Records from a data source:
╔══

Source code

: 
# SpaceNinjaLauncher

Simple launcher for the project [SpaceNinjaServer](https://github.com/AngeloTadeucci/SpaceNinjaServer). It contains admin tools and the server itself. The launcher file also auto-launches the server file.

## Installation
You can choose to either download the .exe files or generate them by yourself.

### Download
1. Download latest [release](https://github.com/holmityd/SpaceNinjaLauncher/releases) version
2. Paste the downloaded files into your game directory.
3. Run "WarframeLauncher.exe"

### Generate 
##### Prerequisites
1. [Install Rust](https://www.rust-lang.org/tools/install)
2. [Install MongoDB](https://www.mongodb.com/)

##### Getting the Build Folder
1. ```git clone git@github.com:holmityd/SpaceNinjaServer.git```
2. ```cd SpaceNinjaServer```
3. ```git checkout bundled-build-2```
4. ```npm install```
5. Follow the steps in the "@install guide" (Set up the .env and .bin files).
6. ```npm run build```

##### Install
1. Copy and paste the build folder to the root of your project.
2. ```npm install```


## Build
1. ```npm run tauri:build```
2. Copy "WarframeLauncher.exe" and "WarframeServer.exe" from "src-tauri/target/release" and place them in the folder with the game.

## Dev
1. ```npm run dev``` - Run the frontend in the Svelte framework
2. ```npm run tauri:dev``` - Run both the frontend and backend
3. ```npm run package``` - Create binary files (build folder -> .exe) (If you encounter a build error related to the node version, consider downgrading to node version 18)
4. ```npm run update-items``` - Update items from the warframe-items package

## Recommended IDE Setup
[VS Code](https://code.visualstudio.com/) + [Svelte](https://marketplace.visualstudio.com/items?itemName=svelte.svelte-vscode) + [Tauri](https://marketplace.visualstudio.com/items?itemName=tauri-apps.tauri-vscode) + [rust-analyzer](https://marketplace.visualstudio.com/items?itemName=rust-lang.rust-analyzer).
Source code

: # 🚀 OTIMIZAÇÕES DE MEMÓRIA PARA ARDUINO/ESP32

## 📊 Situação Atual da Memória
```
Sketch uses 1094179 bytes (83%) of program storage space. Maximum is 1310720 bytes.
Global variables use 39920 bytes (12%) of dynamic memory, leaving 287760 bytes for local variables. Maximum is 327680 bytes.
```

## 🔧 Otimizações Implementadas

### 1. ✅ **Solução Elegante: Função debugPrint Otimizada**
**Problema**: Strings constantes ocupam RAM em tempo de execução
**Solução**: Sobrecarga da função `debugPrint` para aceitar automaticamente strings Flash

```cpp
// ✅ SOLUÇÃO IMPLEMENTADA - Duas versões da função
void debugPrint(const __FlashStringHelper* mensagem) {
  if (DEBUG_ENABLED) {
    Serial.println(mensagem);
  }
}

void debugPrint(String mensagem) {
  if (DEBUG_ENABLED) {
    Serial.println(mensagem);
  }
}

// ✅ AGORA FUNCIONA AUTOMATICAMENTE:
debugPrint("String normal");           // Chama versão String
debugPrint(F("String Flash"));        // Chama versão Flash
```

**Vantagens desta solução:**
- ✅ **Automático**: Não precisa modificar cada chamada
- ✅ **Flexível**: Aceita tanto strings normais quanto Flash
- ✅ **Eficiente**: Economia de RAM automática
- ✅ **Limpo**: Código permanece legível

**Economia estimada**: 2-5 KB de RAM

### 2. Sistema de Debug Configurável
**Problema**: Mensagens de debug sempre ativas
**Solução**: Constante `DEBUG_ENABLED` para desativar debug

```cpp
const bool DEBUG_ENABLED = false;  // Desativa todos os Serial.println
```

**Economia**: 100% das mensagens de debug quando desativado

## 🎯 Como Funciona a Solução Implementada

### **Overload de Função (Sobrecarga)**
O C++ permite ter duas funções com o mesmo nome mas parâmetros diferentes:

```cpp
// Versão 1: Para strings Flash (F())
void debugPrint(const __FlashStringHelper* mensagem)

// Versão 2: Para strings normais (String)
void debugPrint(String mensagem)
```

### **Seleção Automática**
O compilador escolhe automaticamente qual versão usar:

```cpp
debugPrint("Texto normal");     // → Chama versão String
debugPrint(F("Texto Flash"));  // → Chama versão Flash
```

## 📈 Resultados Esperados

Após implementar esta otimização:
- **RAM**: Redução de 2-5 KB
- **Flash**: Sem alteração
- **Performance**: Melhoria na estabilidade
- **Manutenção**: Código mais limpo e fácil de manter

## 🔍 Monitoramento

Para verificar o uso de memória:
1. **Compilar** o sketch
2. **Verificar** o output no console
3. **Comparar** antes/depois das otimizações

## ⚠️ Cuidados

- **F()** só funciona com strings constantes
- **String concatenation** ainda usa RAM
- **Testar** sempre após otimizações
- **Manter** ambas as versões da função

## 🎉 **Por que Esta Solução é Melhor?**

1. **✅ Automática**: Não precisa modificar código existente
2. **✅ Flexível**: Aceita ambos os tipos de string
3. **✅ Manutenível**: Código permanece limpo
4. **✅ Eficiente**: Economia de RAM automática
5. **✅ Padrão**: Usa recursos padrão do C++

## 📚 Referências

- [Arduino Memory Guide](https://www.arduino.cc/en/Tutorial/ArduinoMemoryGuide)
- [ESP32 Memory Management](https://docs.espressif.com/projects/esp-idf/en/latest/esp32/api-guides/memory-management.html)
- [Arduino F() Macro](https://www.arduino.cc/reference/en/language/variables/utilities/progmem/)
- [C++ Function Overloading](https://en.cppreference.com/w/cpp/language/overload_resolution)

╚══

### YOUR TASK
Please write out each entry shown above exactly as given.

### RESULT OF THE TASK
Source code

: 
# SpaceNinjaLauncher

Simple launcher for the project [SpaceNinjaServer](https://github.com/AngeloTadeucci/SpaceNinjaServer). It contains admin tools and the server itself. The launcher file also auto-launches the server file.

## Installation
You can choose to either download the .exe files or generate them by yourself.

### Download
1. Download latest [release](https://github.com/holmityd/SpaceNinjaLauncher/releases) version
2. Paste the downloaded files into your game directory.
3. Run "WarframeLauncher.exe"

### Generate 
##### Prerequisites
1. [Install Rust](https://www.rust-lang.org/tools/install)
2. [Install MongoDB](https://www.mongodb.com/)

##### Getting the Build Folder
1. ```git clone git@github.com:holmityd/SpaceNinjaServer.git```
2. ```cd SpaceNinjaServer```
3. ```git checkout bundled-build-2```
4. ```npm install```
5. Follow the steps in the "@install guide" (Set up the .env and .bin files).
6. ```npm run build```

##### Install
1. Copy and paste the build folder to the root of your project.
2. ```npm install```


## Build
1. ```npm run tauri:build```
2. Copy "WarframeLauncher.exe" and "WarframeServer.exe" from "src-tauri/target/release" and place them in the folder with the game.

## Dev
1. ```npm run dev``` - Run the frontend in the Svelte framework
2. ```npm run tauri:dev``` - Run both the frontend and backend
3. ```npm run package``` - Create binary files (build folder -> .exe) (If you encounter a build error related to the node version, consider downgrading to node version 18)
4. ```npm run update-items``` - Update items from the warframe-items package

## Recommended IDE Setup
[VS Code](https://code.visualstudio.com/) + [Svelte](https://marketplace.visualstudio.com/items?itemName=svelte.svelte-vscode) + [Tauri](https://marketplace.visualstudio.com/items?itemName=tauri-apps.tauri-vscode) + [rust-analyzer](https://marketplace.visualstudio.com/items?itemName=rust-lang.rust-analyzer).
Source code

: # 🚀 OTIMIZAÇÕES DE MEMÓRIA PARA ARDUINO/ESP32

## 📊 Situação Atual da Memória
```
Sketch uses 1094179 bytes (83%) of program storage space. Maximum is 1310720 bytes.
Global variables use 39920 bytes (12%) of dynamic memory, leaving 287760 bytes for local variables. Maximum is 327680 bytes.
```

## 🔧 Otimizações Implementadas

### 1. ✅ **Solução Elegante: Função debugPrint Otimizada**
**Problema**: Strings constantes ocupam RAM em tempo de execução
**Solução**: Sobrecarga da função `debugPrint` para aceitar automaticamente strings Flash

```cpp
// ✅ SOLUÇÃO IMPLEMENTADA - Duas versões da função
void debugPrint(const __FlashStringHelper* mensagem) {
  if (DEBUG_ENABLED) {
    Serial.println(mensagem);
  }
}

void debugPrint(String mensagem) {
  if (DEBUG_ENABLED) {
    Serial.println(mensagem);
  }
}

// ✅ AGORA FUNCIONA AUTOMATICAMENTE:
debugPrint("String normal");           // Chama versão String
debugPrint(F("String Flash"));        // Chama versão Flash
```

**Vantagens desta solução:**
- ✅ **Automático**: Não precisa modificar cada chamada
- ✅ **Flexível**: Aceita tanto strings normais quanto Flash
- ✅ **Eficiente**: Economia de RAM automática
- ✅ **Limpo**: Código permanece legível

**Economia estimada**: 2-5 KB de RAM

### 2. Sistema de Debug Configurável
**Problema**: Mensagens de debug sempre ativas
**Solução**: Constante `DEBUG_ENABLED` para desativar debug

```cpp
const bool DEBUG_ENABLED = false;  // Desativa todos os Serial.println
```

**Economia**: 100% das mensagens de debug quando desativado

## 🎯 Como Funciona a Solução Implementada

### **Overload de Função (Sobrecarga)**
O C++ permite ter duas funções com o mesmo nome mas parâmetros diferentes:

```cpp
// Versão 1: Para strings Flash (F())
void debugPrint(const __FlashStringHelper* mensagem)

// Versão 2: Para strings normais (String)
void debugPrint(String mensagem)
```

### **Seleção Automática**
O compilador escolhe automaticamente qual versão usar:

```cpp
debugPrint("Texto normal");     // → Chama versão String
debugPrint(F("Texto Flash"));  // → Chama versão Flash
```

## 📈 Resultados Esperados

Após implementar esta otimização:
- **RAM**: Redução de 2-5 KB
- **Flash**: Sem alteração
- **Performance**: Melhoria na estabilidade
- **Manutenção**: Código mais limpo e fácil de manter

## 🔍 Monitoramento

Para verificar o uso de memória:
1. **Compilar** o sketch
2. **Verificar** o output no console
3. **Comparar** antes/depois das otimizações

## ⚠️ Cuidados

- **F()** só funciona com strings constantes
- **String concatenation** ainda usa RAM
- **Testar** sempre após otimizações
- **Manter** ambas as versões da função

## 🎉 **Por que Esta Solução é Melhor?**

1. **✅ Automática**: Não precisa modificar código existente
2. **✅ Flexível**: Aceita ambos os tipos de string
3. **✅ Manutenível**: Código permanece limpo
4. **✅ Eficiente**: Economia de RAM automática
5. **✅ Padrão**: Usa recursos padrão do C++

## 📚 Referências

- [Arduino Memory Guide](https://www.arduino.cc/en/Tutorial/ArduinoMemoryGuide)
- [ESP32 Memory Management](https://docs.espressif.com/projects/esp-idf/en/latest/esp32/api-guides/memory-management.html)
- [Arduino F() Macro](https://www.arduino.cc/reference/en/language/variables/utilities/progmem/)
- [C++ Function Overloading](https://en.cppreference.com/w/cpp/language/overload_resolution)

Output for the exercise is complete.